*REQUIRED WORK*. Return each record shown below exactly, with none omitted.

***

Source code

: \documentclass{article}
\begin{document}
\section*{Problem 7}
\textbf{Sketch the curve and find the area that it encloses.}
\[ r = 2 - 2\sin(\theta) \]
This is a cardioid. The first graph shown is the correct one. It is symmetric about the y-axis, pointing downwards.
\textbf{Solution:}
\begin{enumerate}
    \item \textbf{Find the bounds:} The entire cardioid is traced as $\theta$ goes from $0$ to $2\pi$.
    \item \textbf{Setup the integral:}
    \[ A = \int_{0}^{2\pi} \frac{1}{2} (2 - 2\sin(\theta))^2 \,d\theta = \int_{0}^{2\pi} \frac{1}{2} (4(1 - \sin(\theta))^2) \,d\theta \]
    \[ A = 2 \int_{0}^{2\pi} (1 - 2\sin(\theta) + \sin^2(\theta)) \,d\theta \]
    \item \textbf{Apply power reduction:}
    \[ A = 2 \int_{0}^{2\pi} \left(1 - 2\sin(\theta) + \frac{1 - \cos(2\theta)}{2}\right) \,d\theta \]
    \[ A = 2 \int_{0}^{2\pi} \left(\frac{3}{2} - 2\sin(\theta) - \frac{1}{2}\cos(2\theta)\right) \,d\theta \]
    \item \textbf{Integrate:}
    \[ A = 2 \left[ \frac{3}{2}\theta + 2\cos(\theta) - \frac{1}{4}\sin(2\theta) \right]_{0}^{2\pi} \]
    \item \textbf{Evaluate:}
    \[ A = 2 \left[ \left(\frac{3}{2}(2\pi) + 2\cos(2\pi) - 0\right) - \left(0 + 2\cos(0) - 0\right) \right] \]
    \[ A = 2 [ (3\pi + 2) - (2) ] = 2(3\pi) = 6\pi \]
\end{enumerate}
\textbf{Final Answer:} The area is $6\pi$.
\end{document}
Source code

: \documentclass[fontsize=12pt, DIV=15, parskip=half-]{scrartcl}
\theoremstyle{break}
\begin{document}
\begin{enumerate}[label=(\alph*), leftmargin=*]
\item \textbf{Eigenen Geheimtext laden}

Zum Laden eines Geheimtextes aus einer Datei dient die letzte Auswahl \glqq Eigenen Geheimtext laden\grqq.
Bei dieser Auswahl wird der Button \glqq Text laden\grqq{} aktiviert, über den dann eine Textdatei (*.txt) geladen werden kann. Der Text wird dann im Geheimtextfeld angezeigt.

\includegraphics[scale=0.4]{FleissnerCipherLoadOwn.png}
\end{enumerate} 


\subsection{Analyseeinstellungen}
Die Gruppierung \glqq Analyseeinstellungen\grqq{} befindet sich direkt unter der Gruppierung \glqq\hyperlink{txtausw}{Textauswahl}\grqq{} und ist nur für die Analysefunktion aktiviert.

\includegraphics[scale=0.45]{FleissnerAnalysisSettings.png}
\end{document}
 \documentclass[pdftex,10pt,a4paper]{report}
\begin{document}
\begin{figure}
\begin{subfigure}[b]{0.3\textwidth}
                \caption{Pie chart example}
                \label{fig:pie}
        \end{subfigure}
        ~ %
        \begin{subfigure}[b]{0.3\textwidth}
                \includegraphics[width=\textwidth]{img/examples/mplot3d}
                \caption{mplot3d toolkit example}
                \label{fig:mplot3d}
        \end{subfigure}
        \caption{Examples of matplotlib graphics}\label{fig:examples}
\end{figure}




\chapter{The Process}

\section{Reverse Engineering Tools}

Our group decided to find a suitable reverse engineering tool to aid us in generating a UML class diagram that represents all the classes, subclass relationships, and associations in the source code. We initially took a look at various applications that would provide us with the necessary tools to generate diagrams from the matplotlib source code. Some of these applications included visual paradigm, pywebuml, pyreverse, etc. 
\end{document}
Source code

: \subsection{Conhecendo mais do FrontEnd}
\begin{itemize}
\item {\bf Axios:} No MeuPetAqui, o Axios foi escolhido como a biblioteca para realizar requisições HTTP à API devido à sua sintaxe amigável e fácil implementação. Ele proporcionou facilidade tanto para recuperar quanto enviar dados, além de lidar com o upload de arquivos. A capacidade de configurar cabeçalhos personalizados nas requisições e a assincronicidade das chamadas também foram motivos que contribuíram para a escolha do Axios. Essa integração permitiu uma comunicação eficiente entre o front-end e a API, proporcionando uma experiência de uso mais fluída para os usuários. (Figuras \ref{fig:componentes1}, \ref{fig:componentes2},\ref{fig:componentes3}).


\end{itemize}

***

*OUTPUT FOR THIS EXERCISE*.
Source code

: \documentclass{article}
\begin{document}
\section*{Problem 7}
\textbf{Sketch the curve and find the area that it encloses.}
\[ r = 2 - 2\sin(\theta) \]
This is a cardioid. The first graph shown is the correct one. It is symmetric about the y-axis, pointing downwards.
\textbf{Solution:}
\begin{enumerate}
    \item \textbf{Find the bounds:} The entire cardioid is traced as $\theta$ goes from $0$ to $2\pi$.
    \item \textbf{Setup the integral:}
    \[ A = \int_{0}^{2\pi} \frac{1}{2} (2 - 2\sin(\theta))^2 \,d\theta = \int_{0}^{2\pi} \frac{1}{2} (4(1 - \sin(\theta))^2) \,d\theta \]
    \[ A = 2 \int_{0}^{2\pi} (1 - 2\sin(\theta) + \sin^2(\theta)) \,d\theta \]
    \item \textbf{Apply power reduction:}
    \[ A = 2 \int_{0}^{2\pi} \left(1 - 2\sin(\theta) + \frac{1 - \cos(2\theta)}{2}\right) \,d\theta \]
    \[ A = 2 \int_{0}^{2\pi} \left(\frac{3}{2} - 2\sin(\theta) - \frac{1}{2}\cos(2\theta)\right) \,d\theta \]
    \item \textbf{Integrate:}
    \[ A = 2 \left[ \frac{3}{2}\theta + 2\cos(\theta) - \frac{1}{4}\sin(2\theta) \right]_{0}^{2\pi} \]
    \item \textbf{Evaluate:}
    \[ A = 2 \left[ \left(\frac{3}{2}(2\pi) + 2\cos(2\pi) - 0\right) - \left(0 + 2\cos(0) - 0\right) \right] \]
    \[ A = 2 [ (3\pi + 2) - (2) ] = 2(3\pi) = 6\pi \]
\end{enumerate}
\textbf{Final Answer:} The area is $6\pi$.
\end{document}
Source code

: \documentclass[fontsize=12pt, DIV=15, parskip=half-]{scrartcl}
\theoremstyle{break}
\begin{document}
\begin{enumerate}[label=(\alph*), leftmargin=*]
\item \textbf{Eigenen Geheimtext laden}

Zum Laden eines Geheimtextes aus einer Datei dient die letzte Auswahl \glqq Eigenen Geheimtext laden\grqq.
Bei dieser Auswahl wird der Button \glqq Text laden\grqq{} aktiviert, über den dann eine Textdatei (*.txt) geladen werden kann. Der Text wird dann im Geheimtextfeld angezeigt.

\includegraphics[scale=0.4]{FleissnerCipherLoadOwn.png}
\end{enumerate} 


\subsection{Analyseeinstellungen}
Die Gruppierung \glqq Analyseeinstellungen\grqq{} befindet sich direkt unter der Gruppierung \glqq\hyperlink{txtausw}{Textauswahl}\grqq{} und ist nur für die Analysefunktion aktiviert.

\includegraphics[scale=0.45]{FleissnerAnalysisSettings.png}
\end{document}
 \documentclass[pdftex,10pt,a4paper]{report}
\begin{document}
\begin{figure}
\begin{subfigure}[b]{0.3\textwidth}
                \caption{Pie chart example}
                \label{fig:pie}
        \end{subfigure}
        ~ %
        \begin{subfigure}[b]{0.3\textwidth}
                \includegraphics[width=\textwidth]{img/examples/mplot3d}
                \caption{mplot3d toolkit example}
                \label{fig:mplot3d}
        \end{subfigure}
        \caption{Examples of matplotlib graphics}\label{fig:examples}
\end{figure}




\chapter{The Process}

\section{Reverse Engineering Tools}

Our group decided to find a suitable reverse engineering tool to aid us in generating a UML class diagram that represents all the classes, subclass relationships, and associations in the source code. We initially took a look at various applications that would provide us with the necessary tools to generate diagrams from the matplotlib source code. Some of these applications included visual paradigm, pywebuml, pyreverse, etc. 
\end{document}
Source code

: \subsection{Conhecendo mais do FrontEnd}
\begin{itemize}
\item {\bf Axios:} No MeuPetAqui, o Axios foi escolhido como a biblioteca para realizar requisições HTTP à API devido à sua sintaxe amigável e fácil implementação. Ele proporcionou facilidade tanto para recuperar quanto enviar dados, além de lidar com o upload de arquivos. A capacidade de configurar cabeçalhos personalizados nas requisições e a assincronicidade das chamadas também foram motivos que contribuíram para a escolha do Axios. Essa integração permitiu uma comunicação eficiente entre o front-end e a API, proporcionando uma experiência de uso mais fluída para os usuários. (Figuras \ref{fig:componentes1}, \ref{fig:componentes2},\ref{fig:componentes3}).


\end{itemize}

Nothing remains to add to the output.